Nel post partita, ai microfoni di ESPN, un Kerr scarico di voce, per le continue urla indirizzate ai suoi, si è detto particolarmente preoccupato per i problemi difensivi evidenziati dalla squadra nell’ultimo periodo.
“Oggi la nostra difesa è stata pessima, purtroppo è così non solo da stasera, ma almeno da 6-7 partite. È difficile vincere in questa lega quando hai a che fare con tanti buchi difensivi come noi. So che siamo la numero uno in difesa. Ma non lo siamo in questo momento. Riconosco che i dati sono gonfiati da quello che abbiamo fatto all’inizio della stagione. Nelle ultime sette partite, siamo probabilmente sotto di cinque, se non ultimi nella valutazione difensiva”.
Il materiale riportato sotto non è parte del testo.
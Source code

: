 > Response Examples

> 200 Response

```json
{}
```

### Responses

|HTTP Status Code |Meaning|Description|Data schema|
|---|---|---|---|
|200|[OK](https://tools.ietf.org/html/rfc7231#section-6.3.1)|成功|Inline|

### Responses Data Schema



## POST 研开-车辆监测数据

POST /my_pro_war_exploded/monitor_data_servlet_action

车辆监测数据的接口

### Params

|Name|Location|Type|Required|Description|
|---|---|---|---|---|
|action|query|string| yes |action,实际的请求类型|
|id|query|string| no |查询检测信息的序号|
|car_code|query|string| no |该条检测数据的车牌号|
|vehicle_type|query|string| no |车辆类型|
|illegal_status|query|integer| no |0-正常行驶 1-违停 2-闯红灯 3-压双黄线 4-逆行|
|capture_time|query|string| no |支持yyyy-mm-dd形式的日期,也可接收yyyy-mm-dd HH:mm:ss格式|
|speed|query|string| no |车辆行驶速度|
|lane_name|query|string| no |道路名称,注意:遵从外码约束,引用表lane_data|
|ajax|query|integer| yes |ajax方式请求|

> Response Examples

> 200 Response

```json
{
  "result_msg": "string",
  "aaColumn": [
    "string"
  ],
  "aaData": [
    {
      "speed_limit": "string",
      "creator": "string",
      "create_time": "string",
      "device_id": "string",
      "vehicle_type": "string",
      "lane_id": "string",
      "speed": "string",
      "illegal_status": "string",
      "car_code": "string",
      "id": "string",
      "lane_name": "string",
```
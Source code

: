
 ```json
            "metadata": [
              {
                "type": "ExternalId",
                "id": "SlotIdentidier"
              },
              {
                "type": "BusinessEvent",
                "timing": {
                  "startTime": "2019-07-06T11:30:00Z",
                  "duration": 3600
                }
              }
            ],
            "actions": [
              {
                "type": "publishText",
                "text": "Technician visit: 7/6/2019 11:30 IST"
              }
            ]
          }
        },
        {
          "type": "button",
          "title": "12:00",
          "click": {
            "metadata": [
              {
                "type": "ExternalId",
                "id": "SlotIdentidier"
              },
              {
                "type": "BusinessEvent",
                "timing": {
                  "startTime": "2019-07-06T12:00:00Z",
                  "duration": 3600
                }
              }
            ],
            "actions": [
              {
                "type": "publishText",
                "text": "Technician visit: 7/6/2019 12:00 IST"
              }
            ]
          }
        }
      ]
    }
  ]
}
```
Negli ultimi sette incontri i Golden State Warriors hanno concesso la bellezza di 113.3 punti di media a partita, cifra che lascia perplessi, in ragione delle ambizioni mai nascoste dalla proprietà e dallo stesso allenatore originario del Libano: tornare sul tetto della pallacanestro americana.
L’assenza di leader come Draymond Green ha certamente pesato sul piano dell’equilibrio difensivo, ma non può essere la sola causa di un crollo verticale. Appena un mese fa i Golden State Warriors vantavano il primo posto nel dato sull’efficienza difensiva, con soli 102,9 punti concessi su 100 possessi. Nondimeno, allo stato attuale, Curry e compagni sono scivolati al ventiduesimo posto.
Con una sola gara da disputare prima della pausa per l’All-Star Game, coach Kerr potrebbe già iniziare a varare, insieme al suo corposo staff, un piano di soluzioni per ovviare a un problema, quello difensivo, che rischia di compromettere le speranze di titolo della franchigia della coppia Lacob-Guber.